От иммигранта к изобретателю (Пупин) - страница 21

Достопримечательности Праги интересовали меня больше, чем ее прославленная школа, в которую я должен был поступить, но всё еще медлил. Наконец, я поступил и сразу же почувствовал себя в атмосфере подозрения учащихся, которые начали ко мне присматриваться и осторожно изучать, как будто не могли установить, с какого неба я свалился. Когда они узнали, что я приехал из сербской военно-пограничной зоны, неопределенность исчезла, и я точно узнал, где я нахожусь. Немецкие юноши стали ко мне холоднее, зато чешские здоровались со мной на своем языке и дружески обнимали меня, когда, отвечая по-сербски, я показывал им, что я не только понимал их, но и надеялся, что они также понимали и меня. Все они были ярые националисты и делали всё, чтобы привлечь в свои ряды и меня. Я показал им оба письма протоиерея Живковича, рекомендовавших меня знаменитым апостолам панславизма и национализма в Богемии — Ригеру и Полацкому. С этого дня я стал одним из молодых революционных сообщников их группы, и школьные занятия потеряли для меня всякую привлекательность и интерес.

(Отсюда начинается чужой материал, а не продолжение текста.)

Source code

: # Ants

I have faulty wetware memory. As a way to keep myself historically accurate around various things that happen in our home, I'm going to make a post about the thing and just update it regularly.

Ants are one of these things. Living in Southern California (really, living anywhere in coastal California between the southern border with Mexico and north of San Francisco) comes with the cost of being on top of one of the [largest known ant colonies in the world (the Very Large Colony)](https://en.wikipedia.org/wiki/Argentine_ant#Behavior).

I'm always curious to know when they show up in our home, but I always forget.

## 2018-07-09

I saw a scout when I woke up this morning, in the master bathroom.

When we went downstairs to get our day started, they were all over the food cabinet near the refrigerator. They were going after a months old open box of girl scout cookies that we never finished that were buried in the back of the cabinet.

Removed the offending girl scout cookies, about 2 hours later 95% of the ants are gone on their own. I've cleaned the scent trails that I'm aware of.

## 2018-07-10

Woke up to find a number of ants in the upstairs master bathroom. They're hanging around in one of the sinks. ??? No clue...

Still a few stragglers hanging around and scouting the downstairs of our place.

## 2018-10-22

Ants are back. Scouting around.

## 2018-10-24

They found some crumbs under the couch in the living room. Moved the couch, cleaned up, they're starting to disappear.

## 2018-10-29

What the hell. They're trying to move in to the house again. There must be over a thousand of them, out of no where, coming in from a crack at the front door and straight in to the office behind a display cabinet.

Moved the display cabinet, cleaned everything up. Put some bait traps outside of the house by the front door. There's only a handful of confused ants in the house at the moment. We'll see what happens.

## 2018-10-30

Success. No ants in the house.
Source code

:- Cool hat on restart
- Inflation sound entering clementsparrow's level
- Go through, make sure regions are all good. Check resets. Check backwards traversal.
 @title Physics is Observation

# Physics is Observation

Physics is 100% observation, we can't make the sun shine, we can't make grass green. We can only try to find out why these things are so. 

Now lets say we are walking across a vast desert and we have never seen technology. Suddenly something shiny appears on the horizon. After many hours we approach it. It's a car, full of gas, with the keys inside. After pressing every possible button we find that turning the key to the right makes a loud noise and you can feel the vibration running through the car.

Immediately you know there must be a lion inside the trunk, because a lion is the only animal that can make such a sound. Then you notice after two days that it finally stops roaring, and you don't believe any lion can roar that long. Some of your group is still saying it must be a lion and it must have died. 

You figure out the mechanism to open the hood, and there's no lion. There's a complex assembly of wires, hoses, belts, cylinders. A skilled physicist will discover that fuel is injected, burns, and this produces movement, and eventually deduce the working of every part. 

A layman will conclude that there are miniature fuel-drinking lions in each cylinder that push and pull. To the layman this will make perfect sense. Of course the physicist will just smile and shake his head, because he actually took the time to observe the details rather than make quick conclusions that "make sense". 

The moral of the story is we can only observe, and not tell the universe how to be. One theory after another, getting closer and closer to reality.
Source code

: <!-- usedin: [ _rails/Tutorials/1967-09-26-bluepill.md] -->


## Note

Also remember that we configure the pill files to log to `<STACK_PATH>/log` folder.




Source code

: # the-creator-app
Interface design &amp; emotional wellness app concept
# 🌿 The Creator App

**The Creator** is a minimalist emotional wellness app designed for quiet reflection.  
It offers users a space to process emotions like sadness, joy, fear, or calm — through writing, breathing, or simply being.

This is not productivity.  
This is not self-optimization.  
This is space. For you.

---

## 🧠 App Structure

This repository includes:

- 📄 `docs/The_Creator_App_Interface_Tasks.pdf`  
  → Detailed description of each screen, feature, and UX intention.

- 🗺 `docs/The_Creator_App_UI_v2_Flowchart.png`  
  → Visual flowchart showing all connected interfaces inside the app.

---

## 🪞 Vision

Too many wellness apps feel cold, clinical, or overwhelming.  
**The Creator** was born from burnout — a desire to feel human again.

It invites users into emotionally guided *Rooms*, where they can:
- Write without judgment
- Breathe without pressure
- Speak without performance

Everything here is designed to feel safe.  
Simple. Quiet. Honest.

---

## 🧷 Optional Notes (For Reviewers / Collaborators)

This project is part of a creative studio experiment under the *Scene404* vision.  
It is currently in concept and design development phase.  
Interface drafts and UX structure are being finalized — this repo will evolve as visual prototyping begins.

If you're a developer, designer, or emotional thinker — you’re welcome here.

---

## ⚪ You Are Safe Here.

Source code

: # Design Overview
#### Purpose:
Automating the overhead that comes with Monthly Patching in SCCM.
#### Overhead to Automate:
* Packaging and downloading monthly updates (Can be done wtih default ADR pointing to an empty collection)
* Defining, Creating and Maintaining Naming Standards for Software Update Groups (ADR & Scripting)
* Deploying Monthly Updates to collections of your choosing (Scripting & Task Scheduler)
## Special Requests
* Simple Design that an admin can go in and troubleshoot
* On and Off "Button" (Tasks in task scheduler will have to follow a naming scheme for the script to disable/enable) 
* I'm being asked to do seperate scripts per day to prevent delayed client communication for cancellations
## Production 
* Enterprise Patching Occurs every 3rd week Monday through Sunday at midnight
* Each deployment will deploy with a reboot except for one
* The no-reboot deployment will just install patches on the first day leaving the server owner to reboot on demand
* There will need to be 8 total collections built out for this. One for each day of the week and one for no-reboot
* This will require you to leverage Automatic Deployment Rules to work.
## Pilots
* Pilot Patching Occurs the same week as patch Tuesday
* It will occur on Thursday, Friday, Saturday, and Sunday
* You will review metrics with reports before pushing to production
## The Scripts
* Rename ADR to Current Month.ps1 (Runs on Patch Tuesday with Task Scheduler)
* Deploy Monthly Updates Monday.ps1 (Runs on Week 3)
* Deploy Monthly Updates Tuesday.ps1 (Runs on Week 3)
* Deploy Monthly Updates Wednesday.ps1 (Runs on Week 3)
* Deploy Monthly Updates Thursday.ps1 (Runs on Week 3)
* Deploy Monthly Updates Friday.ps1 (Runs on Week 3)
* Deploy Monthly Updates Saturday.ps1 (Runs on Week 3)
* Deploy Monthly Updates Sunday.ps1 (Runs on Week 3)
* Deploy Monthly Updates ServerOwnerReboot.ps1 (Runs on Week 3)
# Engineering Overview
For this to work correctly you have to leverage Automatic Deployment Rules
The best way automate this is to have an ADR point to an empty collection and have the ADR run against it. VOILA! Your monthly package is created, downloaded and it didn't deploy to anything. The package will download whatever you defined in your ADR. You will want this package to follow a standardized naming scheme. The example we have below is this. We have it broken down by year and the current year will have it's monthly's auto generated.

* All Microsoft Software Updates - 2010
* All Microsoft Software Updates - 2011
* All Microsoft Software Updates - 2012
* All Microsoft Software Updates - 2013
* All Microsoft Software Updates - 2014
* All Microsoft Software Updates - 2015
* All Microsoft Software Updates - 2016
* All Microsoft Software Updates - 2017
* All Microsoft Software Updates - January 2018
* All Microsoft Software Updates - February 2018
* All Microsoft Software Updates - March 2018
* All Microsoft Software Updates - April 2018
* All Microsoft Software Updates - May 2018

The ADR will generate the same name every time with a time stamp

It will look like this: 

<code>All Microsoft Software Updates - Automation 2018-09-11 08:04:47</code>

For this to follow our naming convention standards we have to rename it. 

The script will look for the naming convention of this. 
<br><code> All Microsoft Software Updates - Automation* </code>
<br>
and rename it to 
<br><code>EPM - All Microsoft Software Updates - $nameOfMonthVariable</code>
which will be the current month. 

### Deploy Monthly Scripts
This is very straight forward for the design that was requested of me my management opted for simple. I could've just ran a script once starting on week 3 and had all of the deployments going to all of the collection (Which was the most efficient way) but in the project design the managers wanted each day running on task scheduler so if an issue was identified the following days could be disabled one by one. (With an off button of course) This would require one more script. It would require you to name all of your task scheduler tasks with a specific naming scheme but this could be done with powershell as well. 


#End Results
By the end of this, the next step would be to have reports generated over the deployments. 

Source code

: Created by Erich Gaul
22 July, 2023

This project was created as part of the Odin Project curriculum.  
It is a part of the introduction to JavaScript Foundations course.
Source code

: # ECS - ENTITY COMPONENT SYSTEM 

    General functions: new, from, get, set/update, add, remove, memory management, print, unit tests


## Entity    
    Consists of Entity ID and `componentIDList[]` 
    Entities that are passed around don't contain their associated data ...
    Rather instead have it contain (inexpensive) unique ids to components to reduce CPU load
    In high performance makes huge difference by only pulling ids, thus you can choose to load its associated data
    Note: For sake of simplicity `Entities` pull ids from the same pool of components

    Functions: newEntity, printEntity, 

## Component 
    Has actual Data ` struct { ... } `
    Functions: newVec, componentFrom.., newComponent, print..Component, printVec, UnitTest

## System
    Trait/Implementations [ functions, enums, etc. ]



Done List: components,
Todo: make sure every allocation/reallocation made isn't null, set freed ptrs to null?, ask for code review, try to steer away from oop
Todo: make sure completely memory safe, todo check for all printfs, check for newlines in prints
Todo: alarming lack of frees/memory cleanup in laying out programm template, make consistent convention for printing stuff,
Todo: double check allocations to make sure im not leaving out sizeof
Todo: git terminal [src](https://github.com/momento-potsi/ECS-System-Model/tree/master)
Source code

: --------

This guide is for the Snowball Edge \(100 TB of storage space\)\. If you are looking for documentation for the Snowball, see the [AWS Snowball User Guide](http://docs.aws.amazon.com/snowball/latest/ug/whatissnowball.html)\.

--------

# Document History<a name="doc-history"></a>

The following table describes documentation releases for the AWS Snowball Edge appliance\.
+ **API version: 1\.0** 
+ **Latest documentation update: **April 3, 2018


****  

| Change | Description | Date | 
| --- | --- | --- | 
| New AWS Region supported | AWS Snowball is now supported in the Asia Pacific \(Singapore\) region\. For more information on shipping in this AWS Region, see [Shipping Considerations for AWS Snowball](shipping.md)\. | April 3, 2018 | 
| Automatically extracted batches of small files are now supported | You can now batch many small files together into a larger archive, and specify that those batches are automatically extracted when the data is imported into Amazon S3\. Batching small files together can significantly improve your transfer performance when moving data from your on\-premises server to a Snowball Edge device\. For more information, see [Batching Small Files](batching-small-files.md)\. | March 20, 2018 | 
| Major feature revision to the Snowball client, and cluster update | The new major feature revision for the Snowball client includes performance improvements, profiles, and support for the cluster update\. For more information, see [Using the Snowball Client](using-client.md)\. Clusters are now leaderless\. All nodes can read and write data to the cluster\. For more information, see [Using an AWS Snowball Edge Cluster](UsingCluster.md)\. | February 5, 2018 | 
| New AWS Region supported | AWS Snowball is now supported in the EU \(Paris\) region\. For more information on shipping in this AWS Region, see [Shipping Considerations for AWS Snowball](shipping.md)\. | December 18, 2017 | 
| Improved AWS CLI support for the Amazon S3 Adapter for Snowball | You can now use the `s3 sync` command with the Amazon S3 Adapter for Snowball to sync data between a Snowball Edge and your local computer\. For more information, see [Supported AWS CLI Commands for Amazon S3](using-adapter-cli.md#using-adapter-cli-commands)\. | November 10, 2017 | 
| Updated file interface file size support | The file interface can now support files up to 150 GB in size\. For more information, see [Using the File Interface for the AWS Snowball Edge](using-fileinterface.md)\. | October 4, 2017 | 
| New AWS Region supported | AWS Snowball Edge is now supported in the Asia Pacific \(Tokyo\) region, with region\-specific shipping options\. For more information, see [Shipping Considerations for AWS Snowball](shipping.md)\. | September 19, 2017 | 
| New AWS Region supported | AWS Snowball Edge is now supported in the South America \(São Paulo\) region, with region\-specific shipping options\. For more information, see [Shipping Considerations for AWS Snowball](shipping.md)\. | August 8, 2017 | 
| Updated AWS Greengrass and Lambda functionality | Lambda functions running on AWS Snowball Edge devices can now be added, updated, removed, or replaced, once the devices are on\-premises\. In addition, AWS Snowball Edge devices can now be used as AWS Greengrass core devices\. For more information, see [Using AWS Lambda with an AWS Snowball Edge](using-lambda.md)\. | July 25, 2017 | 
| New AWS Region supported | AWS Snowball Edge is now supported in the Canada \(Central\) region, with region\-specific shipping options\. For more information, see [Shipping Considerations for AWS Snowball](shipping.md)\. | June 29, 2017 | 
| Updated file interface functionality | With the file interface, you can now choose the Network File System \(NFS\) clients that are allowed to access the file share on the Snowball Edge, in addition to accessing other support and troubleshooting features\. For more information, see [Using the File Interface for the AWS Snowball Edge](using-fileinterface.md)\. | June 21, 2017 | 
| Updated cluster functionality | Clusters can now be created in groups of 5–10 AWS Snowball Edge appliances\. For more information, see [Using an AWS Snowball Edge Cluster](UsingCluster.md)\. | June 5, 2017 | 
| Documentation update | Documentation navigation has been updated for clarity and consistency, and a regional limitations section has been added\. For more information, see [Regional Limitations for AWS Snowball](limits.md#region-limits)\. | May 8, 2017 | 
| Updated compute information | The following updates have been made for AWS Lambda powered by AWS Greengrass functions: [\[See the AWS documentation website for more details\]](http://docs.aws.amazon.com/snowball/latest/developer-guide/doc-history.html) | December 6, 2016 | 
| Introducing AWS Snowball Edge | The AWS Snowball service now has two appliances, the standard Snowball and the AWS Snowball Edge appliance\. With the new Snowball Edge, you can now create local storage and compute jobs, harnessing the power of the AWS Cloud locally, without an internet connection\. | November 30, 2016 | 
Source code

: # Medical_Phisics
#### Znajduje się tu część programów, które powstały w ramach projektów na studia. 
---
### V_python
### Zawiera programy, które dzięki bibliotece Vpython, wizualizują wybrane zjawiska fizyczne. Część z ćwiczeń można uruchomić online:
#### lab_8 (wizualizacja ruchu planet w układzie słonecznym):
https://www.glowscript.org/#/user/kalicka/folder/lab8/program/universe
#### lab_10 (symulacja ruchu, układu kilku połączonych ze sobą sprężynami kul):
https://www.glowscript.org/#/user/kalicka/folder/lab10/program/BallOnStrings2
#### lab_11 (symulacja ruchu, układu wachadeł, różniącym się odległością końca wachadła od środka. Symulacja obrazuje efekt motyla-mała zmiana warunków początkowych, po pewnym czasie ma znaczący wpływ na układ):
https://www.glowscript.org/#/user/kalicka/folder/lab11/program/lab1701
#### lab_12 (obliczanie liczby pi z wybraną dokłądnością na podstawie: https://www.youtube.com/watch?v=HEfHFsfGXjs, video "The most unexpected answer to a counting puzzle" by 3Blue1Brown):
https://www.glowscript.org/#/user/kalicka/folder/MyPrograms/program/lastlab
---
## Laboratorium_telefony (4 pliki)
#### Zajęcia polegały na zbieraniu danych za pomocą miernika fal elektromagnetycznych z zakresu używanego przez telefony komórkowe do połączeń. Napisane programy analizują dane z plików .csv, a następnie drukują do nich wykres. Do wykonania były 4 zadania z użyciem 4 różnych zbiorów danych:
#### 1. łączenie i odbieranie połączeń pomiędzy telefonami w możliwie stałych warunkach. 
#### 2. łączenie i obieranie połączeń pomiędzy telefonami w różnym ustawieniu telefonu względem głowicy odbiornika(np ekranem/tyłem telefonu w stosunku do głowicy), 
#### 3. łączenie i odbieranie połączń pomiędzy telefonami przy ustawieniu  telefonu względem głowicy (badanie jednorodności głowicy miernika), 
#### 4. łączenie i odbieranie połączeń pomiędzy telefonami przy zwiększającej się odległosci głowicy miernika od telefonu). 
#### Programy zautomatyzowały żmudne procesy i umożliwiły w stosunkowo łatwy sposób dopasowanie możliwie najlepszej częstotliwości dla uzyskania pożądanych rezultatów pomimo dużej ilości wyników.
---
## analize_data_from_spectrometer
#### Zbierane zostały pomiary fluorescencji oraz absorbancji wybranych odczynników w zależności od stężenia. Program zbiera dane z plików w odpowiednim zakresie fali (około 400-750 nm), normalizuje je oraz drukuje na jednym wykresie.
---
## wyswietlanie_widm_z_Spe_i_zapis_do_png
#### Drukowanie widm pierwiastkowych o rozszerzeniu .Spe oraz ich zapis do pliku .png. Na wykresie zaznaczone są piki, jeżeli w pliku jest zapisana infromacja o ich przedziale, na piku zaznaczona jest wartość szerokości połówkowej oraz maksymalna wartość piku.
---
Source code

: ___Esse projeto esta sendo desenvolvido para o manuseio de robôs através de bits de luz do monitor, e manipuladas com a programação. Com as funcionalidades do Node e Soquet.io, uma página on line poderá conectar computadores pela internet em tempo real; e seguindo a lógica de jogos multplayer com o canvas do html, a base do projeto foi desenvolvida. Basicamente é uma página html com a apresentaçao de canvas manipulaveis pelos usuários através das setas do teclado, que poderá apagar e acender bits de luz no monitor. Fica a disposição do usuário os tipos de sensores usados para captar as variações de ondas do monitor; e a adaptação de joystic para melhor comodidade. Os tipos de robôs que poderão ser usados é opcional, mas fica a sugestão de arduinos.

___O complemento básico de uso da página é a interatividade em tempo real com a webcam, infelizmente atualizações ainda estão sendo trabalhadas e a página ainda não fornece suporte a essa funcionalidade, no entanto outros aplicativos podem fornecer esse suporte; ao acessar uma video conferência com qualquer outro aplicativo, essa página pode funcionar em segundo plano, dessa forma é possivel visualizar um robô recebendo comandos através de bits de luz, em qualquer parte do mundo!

Два года перед этим немецкая победа во Франции, следствием которой было создание объединенной Германии, усилила позиции тевтонизма, стремившегося сломить, как это было в Праге, всякое противодействующее ему течение, где бы оно ни появлялось. Национализм в Богемии был реакцией на австрийский тевтонизм в те дни, так же, как он был реакцией на действия Венгрии в Воеводине и в военной зоне. Не проходило почти ни одного дня, чтобы не было серьёзных столкновений между чешскими юными националистами и их немецкими товарищами по школе. То, что сделало мое пребывание в Панчеве невозможным, принимало в Праге более острые формы. Верный традициям сербских солдат военно-пограничной зоны, я ничем так не увлекался, как хорошей дракой. Я имел все данные для этого: крепкое телосложение и практику, приобретенную на пастбищах Идвора. Я легко справлялся с любым немецким юношей моего возвраста или даже старше. Немецкие ученики боялись меня, а учителя-немцы порицали, как они называли, мои революционные наклонности, угрожая отослать меня обратно в Идвор. Через некоторое время мне вдруг и самому захотелось, чтобы они исключили меня из школы, оправдав таким образом мое возвращение в Идвор. Я скучал по просторам банатских равнин в узких улицах Праги. Моя каморка на чердаке, единственное, что я мог себе позволить, была мрачным контрастом моей жизни на бесконечных банатских полях, где ежегодно, в течение шести летних недель я жил под широким пологом неба, наблюдая пасущихся волов, любуясь мерцанием звезд и слушая сладкие звуки сербской флейты. Люди, которых я встречал на улицах Праги, были полны тевтонской гордостью или официальным высокомерием, У них не было того благородного мужества и дружелюбия, которые были свойственны сербам пограничной зоны. Учителя казались мне более похожими на австрийских жандармов, чем на друзей учащихся. Они больше следили за моими чувствами к императору, за моими националистическими идеями, чем за идеями, имеющими отношение к Богу и его прекрасному миру добра и света. Ни один из них не напоминал мне словенца Коса или протоиерея Живковича в Панчеве. Расовый антагонизм был в то время доминирующим чувством. Если бы при этом не было заботливого отношения ко мне со стороны чешских юношей и их родителей, я бы чувствовал себя совсем одиноким: слишком неожиданной и резкой была для меня перемена обстановки.